Le mostró un ejemplar de El bostero norteamericano, y comenzó a pasar las satinadas páginas.
– Bostagramas – leyó en voz alta -. Cómo conservar las bostas. La lechería: un provechoso negocio lateral. No. Ah, aquí está. El fracaso de las bostas falsas. Mira, aquí dice que un tipo de Amarillo consiguió una emperador y fabricó un molde de yeso. Después metió en el molde un par de bostas comunes… aquí dice que eran tan perfectas que nadie veía la diferencia. Pero los hercus no las compraron. Ellos se daban cuenta.
Tiró la revista, y se volvió para mirar los establos por la ventana trasera.
– ¡Ahí está otra vez ese idiota en el patio! ¿Por qué no trabaja?
Llewellyn se incorporó, abrió la persiana y gritó:
– ¡Hey, Delbert! ¡Delbert! – y aguardó -. Además es sordo – refunfuñó.
– Le iré a avisar que quieres… – comenzó a decir Martha, quitándose el delantal.
– No, deja… voy yo. Hay que estarles encima todo el tiempo.
Llewellyn salió por la puerta de la cocina y cruzó el patio hasta donde estaba un joven delgaducho, sentado en una carretilla, comiendo lentamente una manzana.
– ¡Delbert! – dijo Llewellyn, exasperado.
– Ah… hola, señor Crawford – dijo el joven, sonriendo y mostrando el hueco de la dentadura. Dio un último mordisco y tiró el hueso de la manzana. Llewellyn lo siguió con la vista. Como le faltaban los dientes de delante, los huesos de manzana que arrojaba Delbert no se parecían a nada de este mundo.
– ¿Por qué no llevas bostas al mostrador? – preguntó Llewellyn -. No te pago para que te sientes en una carretilla, Delbert.
– Llevé algunas esta mañana – dijo el muchacho -. Pero Frank me dijo que las trajera de vuelta.
– ¿Frank qué?
Delbert hizo una seña afirmativa.
– Me dijo que sólo había vendido dos.

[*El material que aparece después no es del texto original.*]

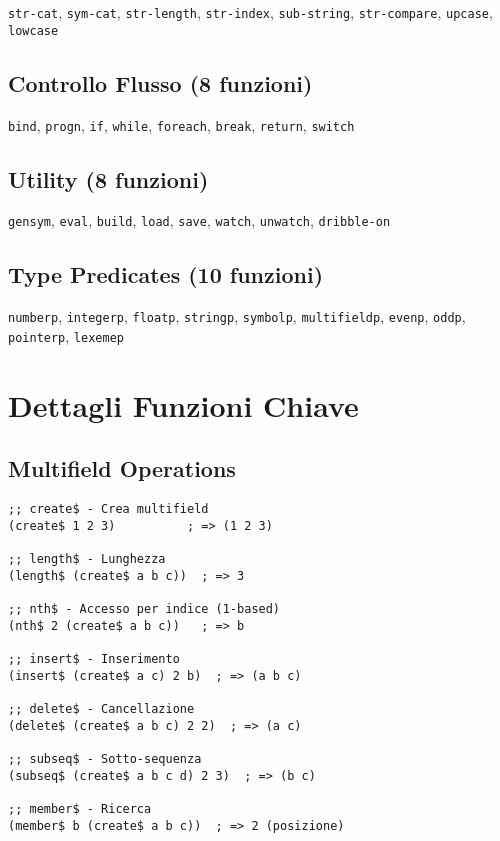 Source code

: \texttt{str-cat}, \texttt{sym-cat}, \texttt{str-length}, \texttt{str-index}, \texttt{sub-string}, \texttt{str-compare}, \texttt{upcase}, \texttt{lowcase}

\subsection{Controllo Flusso (8 funzioni)}

\texttt{bind}, \texttt{progn}, \texttt{if}, \texttt{while}, \texttt{foreach}, \texttt{break}, \texttt{return}, \texttt{switch}

\subsection{Utility (8 funzioni)}

\texttt{gensym}, \texttt{eval}, \texttt{build}, \texttt{load}, \texttt{save}, \texttt{watch}, \texttt{unwatch}, \texttt{dribble-on}

\subsection{Type Predicates (10 funzioni)}

\texttt{numberp}, \texttt{integerp}, \texttt{floatp}, \texttt{stringp}, \texttt{symbolp}, \texttt{multifieldp}, \texttt{evenp}, \texttt{oddp}, \texttt{pointerp}, \texttt{lexemep}

\section{Dettagli Funzioni Chiave}

\subsection{Multifield Operations}

\begin{lstlisting}[language=CLIPS]
;; create$ - Crea multifield
(create$ 1 2 3)          ; => (1 2 3)

;; length$ - Lunghezza
(length$ (create$ a b c))  ; => 3

;; nth$ - Accesso per indice (1-based)
(nth$ 2 (create$ a b c))   ; => b

;; insert$ - Inserimento
(insert$ (create$ a c) 2 b)  ; => (a b c)

;; delete$ - Cancellazione
(delete$ (create$ a b c) 2 2)  ; => (a c)

;; subseq$ - Sotto-sequenza
(subseq$ (create$ a b c d) 2 3)  ; => (b c)

;; member$ - Ricerca
(member$ b (create$ a b c))  ; => 2 (posizione)
\end{lstlisting}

Pregúntele si miento.
– Ahora mismo – gruñó Llewellyn. Giró sobre los talones, y volvió a cruzar el patio.
En la carretera se había detenido un coche largo, cerca del mostrador, detrás de una destartalada camioneta. Arrancó cuando Llewellyn se acercaba, y en ese momento llegó otro. Cuando Llewellyn estaba llegando al puesto, el extraterrestre regresó a su automóvil, que se alejó en seguida.
Sólo quedaba un cliente, un granjero de largas patillas con camisa a cuadros. Frank, que atendía el mostrador, se apoyaba cómodamente en un codo. A sus espaldas, los exhibidores estaban colmados de bostas.
– Buenos días, Roger – dijo Llewellyn con fingido placer -. ¿Cómo anda tu familia? ¿Qué te vendemos, una linda bosta?
– Bueno, no sé – dijo el hombre de las patillas, frotándose el mentón -. A mi mujer le gustaba ésa – señaló una enorme y simétrica que había en el estante del centro -. Pero a estos precios…
– Más barato no se puede, Roger. Es toda una inversión – dijo enfáticamente Llewellyn – Frank, ¿qué compró ese último hercu?
– Nada – dijo Frank. De la radio que tenía en el bolsillo salía un persistente zumbido musical -. Sacó una foto del puesto y se fue…
– Bueno, ¿y el anterior?
Se oyó un zumbido de turbinas, y un automóvil largo y reluciente frenó a sus espaldas. Llewellyn se volvió. Los tres extraterrestres del coche usaban sombreros rojos de fieltro, cubiertos de cómicos botones, y llevaban insignias de Yale. Tenían los trajes grises de tweed cubiertos de confetti.
Uno de los hercus salió y se acercó al puesto, fumando un cigarro por el agujero de la bufanda anaranjada.
– ¿Sí, señor? – dijo enseguida Llewellyn, uniendo las manos e inclinándose levemente hacia adelante -. ¿Una linda bosta?
El extraterrestre miró los objetos grisáceos que había detrás del mostrador; guiñó los ojos amarillos, e hizo un curioso ruido con la garganta. Tras un instante, Llewellyn decidió que eso era risa.
– ¿Qué hay de gracioso? – preguntó, mientras su propia sonrisa se desvanecía.
– Nada – respondió el extraterrestre -. Me río porque soy feliz. Mañana me voy a casa… nuestro viaje de estudios terminó. ¿Puedo sacarle una foto?
Alzó una pequeña cámara en una garra purpúrea.
– Bueno, creo que… – dijo Llewellyn con voz vacilante -. En fin, ¿dice usted que regresa? ¿Quiere decir que se van todos? ¿Y cuándo volverán por aquí?
– Nunca – respondió el extraterrestre; apretó la cámara, sacó la fotografía, la miró, murmuró algo y la guardó -. Les agradecemos esta interesante experiencia. Adiós.
Dio media vuelta y regresó al coche. El coche se alejó envuelto en una nube de polvo.
– Toda la mañana fue así – dijo Frank -. No compran nada… lo único que hacen es sacar fotos.
Llewellyn comenzaba a ponerse nervioso.
– ¿Crees que lo dijo en serio? ¿Que se van todos?
– Así lo anunció la radio – respondió Frank -. Y Ed Coon volvió de Hortonville, y anduvo por aquí esta mañana. Dijo que no había vendido ni una bosta desde anteayer.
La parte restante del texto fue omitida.